This page has moved from: http:/www.stfc.ac.uk/About/Stats/Budget0509.aspx. Please update your bookmark - thank you.

Budget 2009-10

The Council of STFC has considered and endorsed a plan to achieve a balanced budget in 2009-10. Council agreed the budget of £491 million was a welcome and significant investment by Government in our science and technology, especially given the tough economic climate and the severe restrictions being imposed elsewhere in the public sector. The STFC’s budget includes additional funding to compensate the Council for the effect of international exchange rate movements on large international subscriptions.

The allocation will enable STFC to continue to deliver a major science and technology programme. Council specifically noted the budget would avoid the need for any further across-the-board reductions in standard and rolling grants for 2009-10.

Council acknowledged that the impact of the global downturn would, nonetheless, require STFC to adjust its programme in 2009-10, and that there was also a need to urgently examine the balance of its programme from 2010-11 onward in light of the national Budget's forecasts of medium-term UK government expenditure.

Council, therefore, agreed that the 2009-10 programme should include targeted programme slippages and delays, reductions in facility operations, and reductions in support for a small proportion of STFC’s specific projects. STFC is committed to deliver significant internal savings to re-invest into the science programme.

Management has already identified a range of internal savings, including reductions in staffing numbers achieved through restrictions on recruitment, and restrictions on travel, and will continue to examine options for additional savings.

STFC will also conduct reviews over coming months of the five major domestic and international neutron and light source facilities it funds*, to confirm the international excellence of science undertaken, and to ensure maximum cost effectiveness of these investments for UK science.

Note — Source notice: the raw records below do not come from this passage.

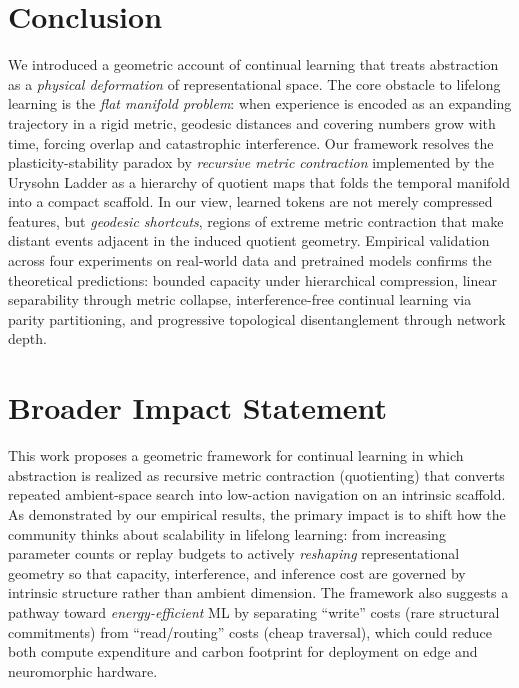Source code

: \documentclass{article}
\begin{document}
\section{Conclusion}
\vspace{-0.1in}
We introduced a geometric account of continual learning that treats abstraction as a \emph{physical deformation} of representational space. The core obstacle to lifelong learning is the \emph{flat manifold problem}: when experience is encoded as an expanding trajectory in a rigid metric, geodesic distances and covering numbers grow with time, forcing overlap and catastrophic interference. Our framework resolves the plasticity-stability paradox by \emph{recursive metric contraction} implemented by the Urysohn Ladder as a hierarchy of quotient maps that folds the temporal manifold into a compact scaffold. In our view, learned tokens are not merely compressed features, but \emph{geodesic shortcuts}, regions of extreme metric contraction that make distant events adjacent in the induced quotient geometry. Empirical validation across four experiments on real-world data and pretrained models confirms the theoretical predictions: bounded capacity under hierarchical compression, linear separability through metric collapse, interference-free continual learning via parity partitioning, and progressive topological disentanglement through network depth. 
 
\section*{Broader Impact Statement}
 
This work proposes a geometric framework for continual learning in which abstraction is realized as recursive metric contraction (quotienting) that converts repeated ambient-space search into low-action navigation on an intrinsic scaffold. As demonstrated by our empirical results, the primary impact is to shift how the community thinks about scalability in lifelong learning: from increasing parameter counts or replay budgets to actively \emph{reshaping} representational geometry so that capacity, interference, and inference cost are governed by intrinsic structure rather than ambient dimension. The framework also suggests a pathway toward \emph{energy-efficient} ML by separating ``write'' costs (rare structural commitments) from ``read/routing'' costs (cheap traversal), which could reduce both compute expenditure and carbon footprint for deployment on edge and neuromorphic hardware.
 
\end{document}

Management has commenced discussions with Science Board, PPAN and PALS on the programme for this year, and will continue these over coming weeks. Further information will be provided following discussions with Science Board about the consultation process on the longer-term balance of the programme.

* - The review will cover the Diamond Light Source, ISIS neutron source and Central Laser Facility, all located at the Harwell Science and Innovation Campus in Oxfordshire, and the European Synchrotron Research Facility and the Institut Laue-Langevin, both at Grenoble, France.